People engaged in the reparations movement for descendants of enslaved people believe that this is a long overdue acknowledgement of the multigenerational harm caused by slavery. Opponents feel it is unfair to pay for something they did not cause. The same holds true for Black farmers.

On President Joe Biden’s first day in office, he signed an executive order as part of the American Rescue Plan Act to relieve debts for Black and Indigenous farmers. The United States Department of Agriculture has a disturbing history of preference for loans to white farmers. The Pigford cases (1997 and 1998) acknowledged systemic discrimination against Black farmers and a settlement was proffered; however, it was not administered effectively and many Black farmers continued to go bankrupt (“Black Food Matters: Racial Justice in the Wake of Food Justice,” 2020, Hanna Garth).

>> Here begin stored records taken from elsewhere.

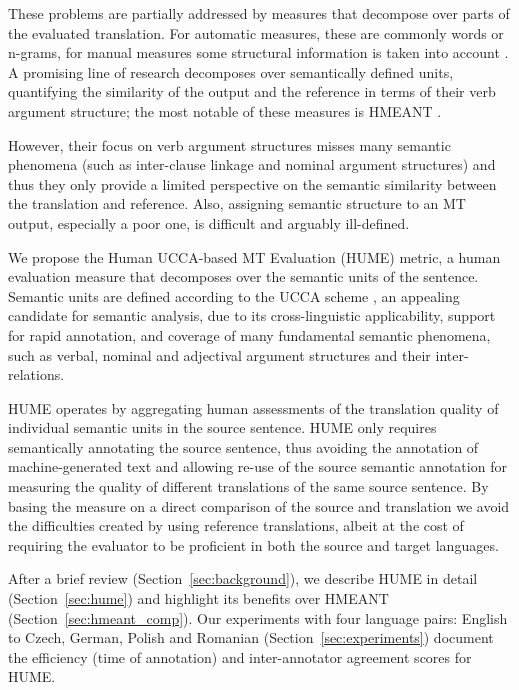 \documentclass[11pt]{article}
\newcommand{\secref}[1]{Section~\ref{#1}}
\newcommand{\XXX}[1]{}
\def\parcite#1{\cite{#1}}
\begin{document}
These problems are partially addressed by measures that decompose over parts of the evaluated
translation. For automatic measures,
these are commonly words or n-grams, for manual measures some structural
information is taken into account \parcite{machacek:bojar:segranks:2015}.
A promising line of research decomposes
over semantically defined units,
quantifying the similarity of the output and the reference in terms of
their verb argument structure; the most notable of these measures is
HMEANT \cite{lo2011structured}.
\XXX{Do we want to cut the following shorter?}
However, 
their focus on verb argument structures misses many semantic phenomena
(such as inter-clause linkage and nominal argument structures) and thus they only provide
a limited perspective on the semantic similarity between the translation and reference.
Also, assigning semantic structure to an MT output, especially a poor one,
is difficult and arguably ill-defined.

We propose the Human UCCA-based MT Evaluation (HUME) metric,
a human evaluation measure that decomposes over the semantic units of the sentence.
Semantic units are defined according to the 
UCCA scheme \cite{abend2013universal}, an appealing candidate for semantic analysis,
due to its cross-linguistic applicability, support for rapid annotation, and coverage
of many fundamental semantic phenomena, such as verbal, nominal and adjectival
argument structures and their inter-relations.

HUME operates by aggregating human assessments of the translation quality of individual
semantic units in the source sentence.
HUME only requires semantically annotating the source sentence,
thus avoiding the annotation of machine-generated text 
and allowing re-use of the source semantic annotation for measuring the quality
of different translations of the same source sentence.
By basing the measure on a direct comparison
of the source and translation we avoid the difficulties created by using
reference translations, albeit at the cost of requiring the
evaluator to be proficient in both the source and target languages.

After a brief review (\secref{sec:background}), we describe HUME in detail
(\secref{sec:hume}) and highlight its benefits over HMEANT
(\secref{sec:hmeant_comp}).
Our experiments with four language pairs: English to Czech, German, Polish and Romanian (\secref{sec:experiments}) document the
efficiency (time of annotation) and inter-annotator agreement scores for HUME.
\end{document}
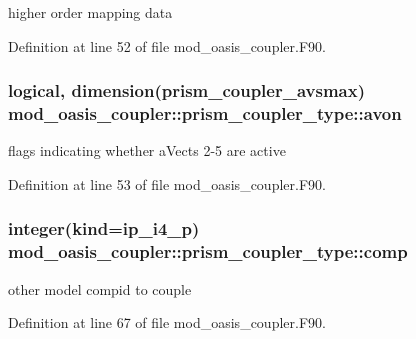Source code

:higher order mapping data 



Definition at line 52 of file mod\+\_\+oasis\+\_\+coupler.\+F90.

\hypertarget{structmod__oasis__coupler_1_1prism__coupler__type_aa2090cc6941c0dbbbf4bdb5c68cff873}{
\subsubsection[{avon}]{\setlength{\rightskip}{0pt plus 5cm}logical, dimension({\bf prism\+\_\+coupler\+\_\+avsmax}) mod\+\_\+oasis\+\_\+coupler\+::prism\+\_\+coupler\+\_\+type\+::avon\hspace{0.3cm}{\ttfamily [private]}}}\label{structmod__oasis__coupler_1_1prism__coupler__type_aa2090cc6941c0dbbbf4bdb5c68cff873}


flags indicating whether a\+Vects 2-\/5 are active 



Definition at line 53 of file mod\+\_\+oasis\+\_\+coupler.\+F90.

\hypertarget{structmod__oasis__coupler_1_1prism__coupler__type_a77cc2858814776053af5f3958d29fee2}{
\subsubsection[{comp}]{\setlength{\rightskip}{0pt plus 5cm}integer(kind=ip\+\_\+i4\+\_\+p) mod\+\_\+oasis\+\_\+coupler\+::prism\+\_\+coupler\+\_\+type\+::comp\hspace{0.3cm}{\ttfamily [private]}}}\label{structmod__oasis__coupler_1_1prism__coupler__type_a77cc2858814776053af5f3958d29fee2}


other model compid to couple 



Definition at line 67 of file mod\+\_\+oasis\+\_\+coupler.\+F90.

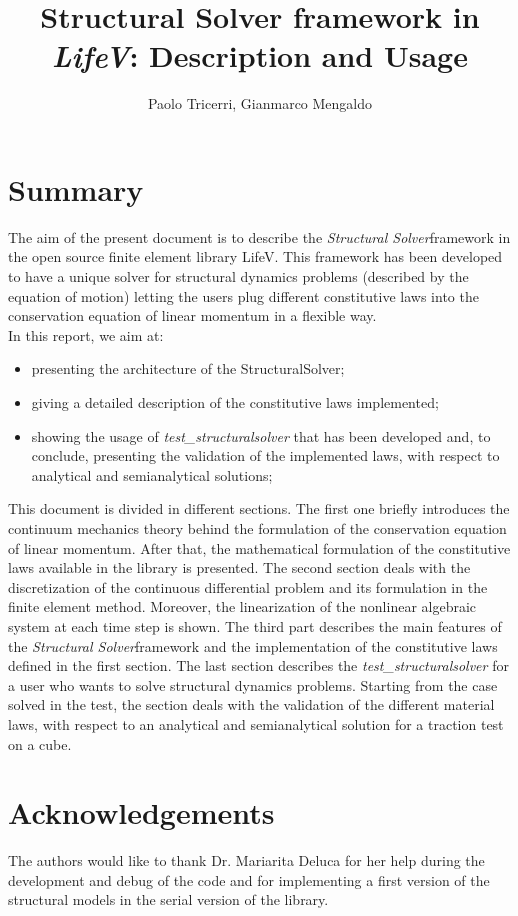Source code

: \documentclass[a4paper, 10pt,twoside]{report}
\title{Structural Solver framework in \textit{LifeV}:
Description and Usage}
\author{Paolo Tricerri, Gianmarco Mengaldo}
\theoremstyle{plain}
\theoremstyle{definition}
\theoremstyle{remark}
\newcommand{\SSol}{\textit{Structural Solver}}
\begin{document}
\maketitle


\section*{Summary} The aim of the present document is to describe the
\SSol framework in the open source finite element library LifeV. This
framework has been developed to have a unique solver for structural
dynamics problems (described by the equation of motion) letting the
users plug different constitutive laws into the conservation
equation of linear momentum in a flexible way.\\ In this report, we
aim at:
\begin{itemize}
\item presenting the architecture of the StructuralSolver;
\item giving a detailed description of the constitutive laws
  implemented;
\item showing the usage of \textit{test\_structuralsolver} that has
  been developed and, to conclude, presenting the validation of the
  implemented laws, with respect to analytical and semianalytical
  solutions;
\end{itemize} This document is divided in different sections. The
first one briefly introduces the continuum mechanics theory behind the
formulation of the conservation equation of linear momentum. After
that, the mathematical formulation of the constitutive laws available
in the library is presented. The second section deals with the
discretization of the continuous differential problem and its
formulation in the finite element method. Moreover, the linearization
of the nonlinear algebraic system at each time step is shown. The
third part describes the main features of the \SSol framework and the
implementation of the constitutive laws defined in the first
section. The last section describes the
\textit{test\_structuralsolver} for a user who wants to solve
structural dynamics problems. Starting from the case solved in the
test, the section deals with the validation of the different material
laws, with respect to an analytical and semianalytical solution for a
traction test on a cube.\\

\section*{Acknowledgements} The authors would like to thank
Dr. Mariarita Deluca for her help during the development and debug of
the code and for implementing a first version of the structural models
in the serial version of the library.

\tableofcontents
\newpage









\end{document}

Shortly after Biden’s order, white farmers across the South, West and Midwest engaged in lawsuits alleging reverse discrimination. I was sickened but not surprised to learn that Stephen Miller and other Trump officials created one of the plaintiff groups. The executive order failed.

On March 9, 2022, the USDA announced that it was making funds available to historically underserved farmers but it does not approach the scope Biden originally ordered, and the process for application is heavily bureaucratic unlike the debt forgiveness process.

In my case, I believe in equity, reparations, and an evolution where humans respect the planet and each other with kindness and deep empathy. I believe fairness includes owning the truth and injustices of legally and socially sanctioned bigotry and understanding that one person’s fair shot generally does not oppress another person with the same opportunities. What is fair, and who is to blame for inequity?

If a child sees another child with a toy that she wants, two potentially favorable and fair outcomes include the child with the toy sharing it or the child without the toy acquiring one of her own. Unfair outcomes include the child taking the toy or the child with the toy taunting but not sharing the toy with the other child. Power dynamics can make the scenario complicated. What if the child with the toy is physically or cognitively disadvantaged? Or if the child without the toy is powerless? Each child is counting on the other to be supportive — according to her own code.

Fairness is complicated. Pro-choice activists believe each woman should make her own reproductive decisions, while anti-choice forces believe otherwise. Without a monolithic view of fairness, are we doomed to righteous attachment that deepens our divide?

J.M. Sorrell is a social justice activist/trainer and a feminist at her core.